NVRAM problems on Netapp 3200 series filers

———————————————–

UPDATE FEB 2012 – Netapp have just released a firmware update for the battery and confirmed that all 32xx series controllers shipped before Feb 2012 are susceptible to this fault. You can read more (including instructions for applying the update – it’s NOT click, click, next) via the official Netapp KB article. I’ll be applying this to my production controllers soon so I’ll let you know if I encounter any problems.

———————————————–

Recently (Dec 2011) I’ve been experiencing a few issues with the newer Netapp filers at my work, specifically the 3240 controllers. There is currently a known issue with NVRAM battery charging which if you’re not aware of can result in unplanned failovers of your Netapp controllers. This applies to the 3200 series (including the v3200 and SA320).

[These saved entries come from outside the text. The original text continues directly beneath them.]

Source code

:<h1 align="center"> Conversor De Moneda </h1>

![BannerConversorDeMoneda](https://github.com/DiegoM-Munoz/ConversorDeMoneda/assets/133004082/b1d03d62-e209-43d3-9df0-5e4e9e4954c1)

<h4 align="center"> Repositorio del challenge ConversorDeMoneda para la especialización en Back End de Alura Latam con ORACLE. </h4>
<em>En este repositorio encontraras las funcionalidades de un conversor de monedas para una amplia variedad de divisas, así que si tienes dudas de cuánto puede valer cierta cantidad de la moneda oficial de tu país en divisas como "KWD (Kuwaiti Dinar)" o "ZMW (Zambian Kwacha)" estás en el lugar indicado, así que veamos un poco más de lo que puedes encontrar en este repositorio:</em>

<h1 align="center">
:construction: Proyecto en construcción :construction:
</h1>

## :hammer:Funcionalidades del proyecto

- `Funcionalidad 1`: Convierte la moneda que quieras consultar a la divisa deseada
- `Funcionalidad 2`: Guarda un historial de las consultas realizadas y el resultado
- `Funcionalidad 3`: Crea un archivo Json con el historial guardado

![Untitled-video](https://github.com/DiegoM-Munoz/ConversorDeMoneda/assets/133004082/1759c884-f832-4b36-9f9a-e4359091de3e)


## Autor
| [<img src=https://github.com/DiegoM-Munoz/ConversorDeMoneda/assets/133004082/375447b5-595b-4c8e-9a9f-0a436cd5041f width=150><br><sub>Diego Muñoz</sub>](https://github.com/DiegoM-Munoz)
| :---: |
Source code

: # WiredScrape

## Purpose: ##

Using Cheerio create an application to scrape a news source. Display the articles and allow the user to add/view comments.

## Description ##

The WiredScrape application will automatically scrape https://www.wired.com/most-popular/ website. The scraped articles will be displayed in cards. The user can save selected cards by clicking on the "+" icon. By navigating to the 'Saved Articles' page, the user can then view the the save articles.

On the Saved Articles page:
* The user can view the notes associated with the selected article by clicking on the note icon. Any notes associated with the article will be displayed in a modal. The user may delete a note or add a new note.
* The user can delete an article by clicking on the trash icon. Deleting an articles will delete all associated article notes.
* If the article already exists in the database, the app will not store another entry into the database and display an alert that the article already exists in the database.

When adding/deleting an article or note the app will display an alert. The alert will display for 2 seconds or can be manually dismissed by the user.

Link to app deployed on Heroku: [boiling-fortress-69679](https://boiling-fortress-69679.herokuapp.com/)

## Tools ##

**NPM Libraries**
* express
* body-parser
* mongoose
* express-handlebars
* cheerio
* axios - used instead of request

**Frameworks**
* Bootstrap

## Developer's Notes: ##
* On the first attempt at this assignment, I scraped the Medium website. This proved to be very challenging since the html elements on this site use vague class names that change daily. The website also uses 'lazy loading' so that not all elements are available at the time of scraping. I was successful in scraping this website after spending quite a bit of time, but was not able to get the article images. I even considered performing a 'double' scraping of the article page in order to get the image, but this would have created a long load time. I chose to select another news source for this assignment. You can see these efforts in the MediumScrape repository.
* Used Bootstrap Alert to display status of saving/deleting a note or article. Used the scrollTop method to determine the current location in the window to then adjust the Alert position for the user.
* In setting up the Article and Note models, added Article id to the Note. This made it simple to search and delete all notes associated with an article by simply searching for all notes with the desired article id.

We have six of these controllers and my first warning (back at the beginning of November) was an autosupport email notification;

Symptom: BATLOW:HA Group Notification from <myfilername> (BATTERY LOW) WARNING

This message indicates that the NVRAM or NVMEM battery is below the minimum voltage required to safeguard data in the event of an unexpected disruption.

If the system has been halted and powered off for some time, this message is expected.This message repeats HOURLY as long as NVRAM or NVMEM battery is below the minimum voltage, if you are using ONTAP version 7.5, 8.1, or greater with an appliance that uses an NVMEM battery, the error will repeat WEEKLY.

When the storage controller is up and running, the battery will be charged to its normal operating capacity and this message should stop. However, if this message persists, there may be a problem with the NVRAM or NVMEM battery.

This was unexpected but a faulty backup battery wasn’t an immediate priority – after all it’s only required to protect against power failures or controller crashes which are pretty rare. A few days later it became a high priority after the controller failed over unexpectedly. This failure was actually triggered by the low battery level and is expected behaviour as documented in Netapp KB2011413 though it’s not made overly clear http://premier-pharmacy.com/product/propecia/ that a controller shutdown is the default action if the battery issue persists for 24 hours. I logged a call with Netapp but they were unaware of any systemic issues and despite pointing out that this was affecting all six of our controllers they simply sent replacement NVRAM batteries and suggested we swap them all out. I posted a question on the Netapp forums but at the time no-one else seemed to be having the same issue. The new batteries were duly fitted and the problem seemed to be resolved – I’ve since rechecked our battery charges and they’re stable at around 150 hours.

An update in an email we received from Netapp on the 22nd December now states that it’s a known firmware issue with a permanent fix currently expected in Feb 2012. Netapp advise that further downtime will be required to implement the fix when it’s made available.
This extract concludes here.